Stored data entries:
Content starts
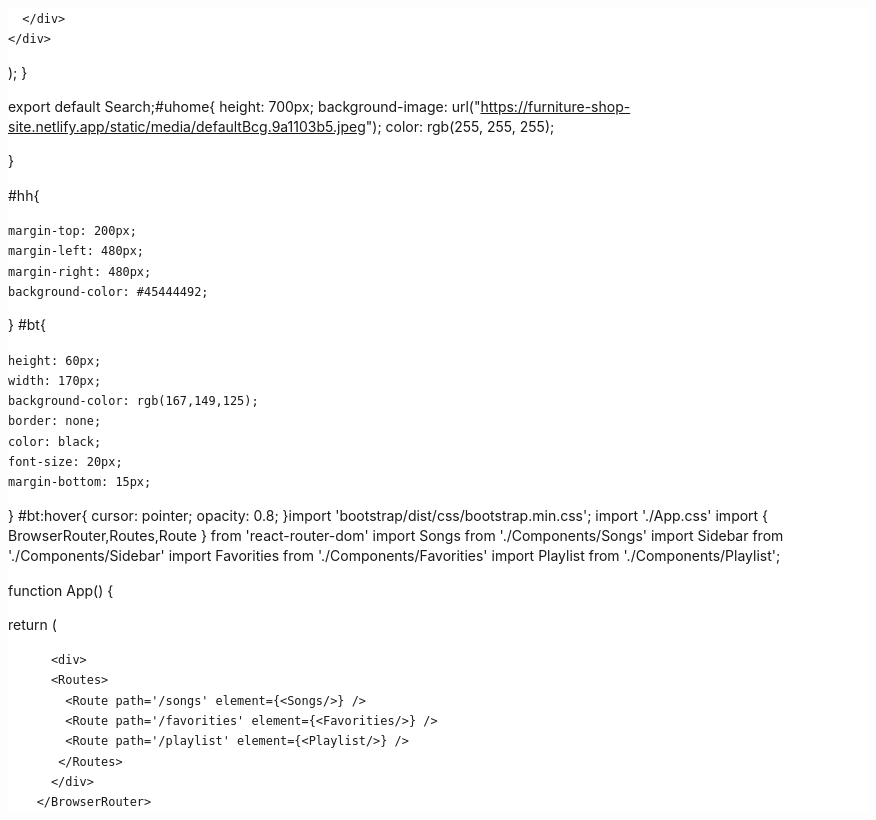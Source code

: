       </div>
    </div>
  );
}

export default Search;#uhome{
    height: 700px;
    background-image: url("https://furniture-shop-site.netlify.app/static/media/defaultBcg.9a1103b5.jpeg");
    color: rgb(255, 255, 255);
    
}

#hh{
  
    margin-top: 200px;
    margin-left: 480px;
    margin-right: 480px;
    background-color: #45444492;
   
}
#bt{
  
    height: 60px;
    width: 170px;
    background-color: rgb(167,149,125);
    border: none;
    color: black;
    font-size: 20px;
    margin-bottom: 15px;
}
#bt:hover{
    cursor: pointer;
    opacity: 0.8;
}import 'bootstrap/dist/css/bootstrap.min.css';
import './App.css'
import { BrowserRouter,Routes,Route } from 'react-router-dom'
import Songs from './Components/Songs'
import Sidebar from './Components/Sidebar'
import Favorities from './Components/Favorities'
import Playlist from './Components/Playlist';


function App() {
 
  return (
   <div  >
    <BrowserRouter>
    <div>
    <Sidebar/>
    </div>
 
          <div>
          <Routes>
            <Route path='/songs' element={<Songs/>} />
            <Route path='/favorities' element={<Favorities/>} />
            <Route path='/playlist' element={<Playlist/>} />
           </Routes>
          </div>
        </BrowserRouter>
Content ends
WHAT YOU SHOULD DO: With the string "from" as the key, filter the data above and show the lines that match.

RESPONSE BELOW:
import { BrowserRouter,Routes,Route } from 'react-router-dom'
import Songs from './Components/Songs'
import Sidebar from './Components/Sidebar'
import Favorities from './Components/Favorities'
import Playlist from './Components/Playlist';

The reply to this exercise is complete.